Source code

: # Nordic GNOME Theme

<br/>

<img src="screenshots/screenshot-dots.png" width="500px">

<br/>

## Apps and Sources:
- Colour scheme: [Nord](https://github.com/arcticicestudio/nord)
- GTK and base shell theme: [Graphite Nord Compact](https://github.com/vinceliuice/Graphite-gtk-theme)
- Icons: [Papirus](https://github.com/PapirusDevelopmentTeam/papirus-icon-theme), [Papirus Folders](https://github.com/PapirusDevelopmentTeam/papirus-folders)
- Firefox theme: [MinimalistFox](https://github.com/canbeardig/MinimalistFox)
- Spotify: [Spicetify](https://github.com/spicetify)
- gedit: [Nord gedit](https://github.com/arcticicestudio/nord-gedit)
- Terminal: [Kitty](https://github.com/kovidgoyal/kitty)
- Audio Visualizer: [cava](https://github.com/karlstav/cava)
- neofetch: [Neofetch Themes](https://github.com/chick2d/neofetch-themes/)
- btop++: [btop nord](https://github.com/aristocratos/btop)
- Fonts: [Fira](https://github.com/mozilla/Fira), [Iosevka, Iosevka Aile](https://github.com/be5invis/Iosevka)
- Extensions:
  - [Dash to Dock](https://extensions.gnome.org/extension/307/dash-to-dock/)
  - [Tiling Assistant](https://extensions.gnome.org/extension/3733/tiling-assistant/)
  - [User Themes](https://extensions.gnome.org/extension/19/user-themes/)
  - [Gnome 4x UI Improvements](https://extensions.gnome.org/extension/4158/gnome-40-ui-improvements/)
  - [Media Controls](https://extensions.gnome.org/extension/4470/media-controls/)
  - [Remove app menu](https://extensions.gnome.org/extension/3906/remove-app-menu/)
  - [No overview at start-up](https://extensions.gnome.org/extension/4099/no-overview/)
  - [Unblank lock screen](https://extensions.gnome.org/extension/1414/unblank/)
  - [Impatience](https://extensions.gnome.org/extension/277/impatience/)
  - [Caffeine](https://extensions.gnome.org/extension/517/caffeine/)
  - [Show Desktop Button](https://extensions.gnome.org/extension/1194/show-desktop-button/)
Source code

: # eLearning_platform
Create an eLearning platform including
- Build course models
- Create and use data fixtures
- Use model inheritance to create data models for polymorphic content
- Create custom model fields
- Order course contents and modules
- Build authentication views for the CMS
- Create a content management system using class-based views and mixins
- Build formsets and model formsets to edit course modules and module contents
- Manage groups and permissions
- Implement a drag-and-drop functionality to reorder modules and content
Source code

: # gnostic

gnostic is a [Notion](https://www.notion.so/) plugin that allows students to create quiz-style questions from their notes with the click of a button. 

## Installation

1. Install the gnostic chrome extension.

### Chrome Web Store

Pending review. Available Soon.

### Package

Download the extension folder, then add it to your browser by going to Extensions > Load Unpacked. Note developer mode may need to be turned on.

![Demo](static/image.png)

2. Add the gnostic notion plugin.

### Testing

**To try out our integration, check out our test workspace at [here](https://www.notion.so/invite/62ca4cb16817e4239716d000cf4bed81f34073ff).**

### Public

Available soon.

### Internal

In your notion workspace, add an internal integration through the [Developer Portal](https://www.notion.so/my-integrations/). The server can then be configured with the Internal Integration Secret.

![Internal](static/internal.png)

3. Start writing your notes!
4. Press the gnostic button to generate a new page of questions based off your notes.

____

Each line from the top of the entries above through the line containing "- Build authentication views for the CMS" must be transcribed exactly, and no other line may appear.

# Exercise solution
Source code

: # Nordic GNOME Theme

<br/>

<img src="screenshots/screenshot-dots.png" width="500px">

<br/>

## Apps and Sources:
- Colour scheme: [Nord](https://github.com/arcticicestudio/nord)
- GTK and base shell theme: [Graphite Nord Compact](https://github.com/vinceliuice/Graphite-gtk-theme)
- Icons: [Papirus](https://github.com/PapirusDevelopmentTeam/papirus-icon-theme), [Papirus Folders](https://github.com/PapirusDevelopmentTeam/papirus-folders)
- Firefox theme: [MinimalistFox](https://github.com/canbeardig/MinimalistFox)
- Spotify: [Spicetify](https://github.com/spicetify)
- gedit: [Nord gedit](https://github.com/arcticicestudio/nord-gedit)
- Terminal: [Kitty](https://github.com/kovidgoyal/kitty)
- Audio Visualizer: [cava](https://github.com/karlstav/cava)
- neofetch: [Neofetch Themes](https://github.com/chick2d/neofetch-themes/)
- btop++: [btop nord](https://github.com/aristocratos/btop)
- Fonts: [Fira](https://github.com/mozilla/Fira), [Iosevka, Iosevka Aile](https://github.com/be5invis/Iosevka)
- Extensions:
  - [Dash to Dock](https://extensions.gnome.org/extension/307/dash-to-dock/)
  - [Tiling Assistant](https://extensions.gnome.org/extension/3733/tiling-assistant/)
  - [User Themes](https://extensions.gnome.org/extension/19/user-themes/)
  - [Gnome 4x UI Improvements](https://extensions.gnome.org/extension/4158/gnome-40-ui-improvements/)
  - [Media Controls](https://extensions.gnome.org/extension/4470/media-controls/)
  - [Remove app menu](https://extensions.gnome.org/extension/3906/remove-app-menu/)
  - [No overview at start-up](https://extensions.gnome.org/extension/4099/no-overview/)
  - [Unblank lock screen](https://extensions.gnome.org/extension/1414/unblank/)
  - [Impatience](https://extensions.gnome.org/extension/277/impatience/)
  - [Caffeine](https://extensions.gnome.org/extension/517/caffeine/)
  - [Show Desktop Button](https://extensions.gnome.org/extension/1194/show-desktop-button/)
Source code

: # eLearning_platform
Create an eLearning platform including
- Build course models
- Create and use data fixtures
- Use model inheritance to create data models for polymorphic content
- Create custom model fields
- Order course contents and modules
- Build authentication views for the CMS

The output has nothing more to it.